Records supplied
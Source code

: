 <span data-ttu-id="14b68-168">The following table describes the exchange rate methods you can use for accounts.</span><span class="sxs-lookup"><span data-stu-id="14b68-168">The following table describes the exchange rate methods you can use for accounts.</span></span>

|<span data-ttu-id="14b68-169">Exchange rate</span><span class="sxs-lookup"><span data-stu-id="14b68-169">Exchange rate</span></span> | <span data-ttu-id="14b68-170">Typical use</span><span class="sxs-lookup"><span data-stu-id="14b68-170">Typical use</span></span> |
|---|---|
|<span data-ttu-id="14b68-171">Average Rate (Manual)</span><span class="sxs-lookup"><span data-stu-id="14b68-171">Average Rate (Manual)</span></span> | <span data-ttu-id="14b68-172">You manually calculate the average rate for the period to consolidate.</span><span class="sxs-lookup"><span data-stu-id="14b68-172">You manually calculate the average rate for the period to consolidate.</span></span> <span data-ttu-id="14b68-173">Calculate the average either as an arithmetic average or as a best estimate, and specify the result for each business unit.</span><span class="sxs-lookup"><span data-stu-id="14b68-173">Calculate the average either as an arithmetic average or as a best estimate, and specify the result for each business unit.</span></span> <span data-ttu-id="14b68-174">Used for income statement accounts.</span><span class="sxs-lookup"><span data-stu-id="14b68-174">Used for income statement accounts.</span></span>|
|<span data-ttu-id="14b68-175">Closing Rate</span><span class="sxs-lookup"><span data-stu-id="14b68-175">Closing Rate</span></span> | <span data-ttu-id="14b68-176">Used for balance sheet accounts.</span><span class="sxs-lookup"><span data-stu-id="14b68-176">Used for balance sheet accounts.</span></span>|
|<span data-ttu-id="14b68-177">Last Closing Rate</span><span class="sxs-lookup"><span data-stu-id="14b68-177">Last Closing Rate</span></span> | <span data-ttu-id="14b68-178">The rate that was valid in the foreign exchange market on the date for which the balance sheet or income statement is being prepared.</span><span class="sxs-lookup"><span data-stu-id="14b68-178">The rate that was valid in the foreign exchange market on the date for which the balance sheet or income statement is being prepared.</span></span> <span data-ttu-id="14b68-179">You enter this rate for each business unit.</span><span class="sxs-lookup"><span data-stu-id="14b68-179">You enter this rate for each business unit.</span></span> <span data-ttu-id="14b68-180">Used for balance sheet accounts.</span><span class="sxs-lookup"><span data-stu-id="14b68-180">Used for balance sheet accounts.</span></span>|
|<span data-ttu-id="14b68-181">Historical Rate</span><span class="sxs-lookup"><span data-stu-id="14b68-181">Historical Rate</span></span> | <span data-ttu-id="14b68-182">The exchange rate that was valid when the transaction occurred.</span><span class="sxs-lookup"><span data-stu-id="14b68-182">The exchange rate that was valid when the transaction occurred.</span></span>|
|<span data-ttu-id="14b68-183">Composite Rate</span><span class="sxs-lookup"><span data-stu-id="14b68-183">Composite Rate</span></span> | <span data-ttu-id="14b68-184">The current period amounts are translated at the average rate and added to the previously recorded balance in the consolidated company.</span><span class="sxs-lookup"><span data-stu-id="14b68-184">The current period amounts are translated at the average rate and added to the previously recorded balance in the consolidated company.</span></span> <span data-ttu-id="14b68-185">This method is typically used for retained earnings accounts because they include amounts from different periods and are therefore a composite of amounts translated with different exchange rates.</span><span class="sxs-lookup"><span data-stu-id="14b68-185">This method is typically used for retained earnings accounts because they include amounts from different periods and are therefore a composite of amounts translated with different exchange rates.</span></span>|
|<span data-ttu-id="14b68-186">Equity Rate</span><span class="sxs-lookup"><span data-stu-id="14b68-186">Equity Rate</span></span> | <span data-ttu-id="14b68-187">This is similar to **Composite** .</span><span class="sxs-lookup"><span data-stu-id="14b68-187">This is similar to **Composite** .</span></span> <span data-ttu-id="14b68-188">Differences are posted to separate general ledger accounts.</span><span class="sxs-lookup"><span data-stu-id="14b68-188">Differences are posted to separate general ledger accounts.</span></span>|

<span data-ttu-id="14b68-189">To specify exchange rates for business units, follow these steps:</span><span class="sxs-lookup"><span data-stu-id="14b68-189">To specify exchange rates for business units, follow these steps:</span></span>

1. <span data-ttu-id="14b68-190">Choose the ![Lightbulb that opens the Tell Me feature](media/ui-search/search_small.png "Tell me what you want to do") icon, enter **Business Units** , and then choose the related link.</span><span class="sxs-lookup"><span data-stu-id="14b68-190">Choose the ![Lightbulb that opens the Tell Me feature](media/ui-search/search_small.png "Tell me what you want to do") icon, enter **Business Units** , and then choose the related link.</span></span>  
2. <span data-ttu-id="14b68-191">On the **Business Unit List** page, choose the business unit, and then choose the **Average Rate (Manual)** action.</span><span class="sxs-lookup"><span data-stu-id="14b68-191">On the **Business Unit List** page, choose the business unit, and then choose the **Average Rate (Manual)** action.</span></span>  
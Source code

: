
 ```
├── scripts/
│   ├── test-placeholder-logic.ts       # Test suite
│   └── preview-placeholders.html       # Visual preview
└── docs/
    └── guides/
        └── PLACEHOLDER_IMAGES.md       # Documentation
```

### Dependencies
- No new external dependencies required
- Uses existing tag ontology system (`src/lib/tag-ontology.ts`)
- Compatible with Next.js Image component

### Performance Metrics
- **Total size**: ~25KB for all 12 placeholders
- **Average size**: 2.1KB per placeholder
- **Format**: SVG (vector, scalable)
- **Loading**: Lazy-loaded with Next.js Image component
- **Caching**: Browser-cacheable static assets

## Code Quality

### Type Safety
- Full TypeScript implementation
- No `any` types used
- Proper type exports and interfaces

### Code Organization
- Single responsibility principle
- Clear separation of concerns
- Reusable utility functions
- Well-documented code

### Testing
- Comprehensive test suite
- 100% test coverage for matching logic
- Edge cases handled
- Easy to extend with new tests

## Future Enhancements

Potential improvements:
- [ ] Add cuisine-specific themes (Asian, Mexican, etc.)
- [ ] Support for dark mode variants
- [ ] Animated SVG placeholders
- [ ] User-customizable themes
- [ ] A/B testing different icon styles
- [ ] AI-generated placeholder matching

Exercise requirements
Could you output, exactly and with nothing else, the lines from the start of the records through the line containing "use for accounts.</span></span>"?

Task output
Source code

: <span data-ttu-id="14b68-168">The following table describes the exchange rate methods you can use for accounts.</span><span class="sxs-lookup"><span data-stu-id="14b68-168">The following table describes the exchange rate methods you can use for accounts.</span></span>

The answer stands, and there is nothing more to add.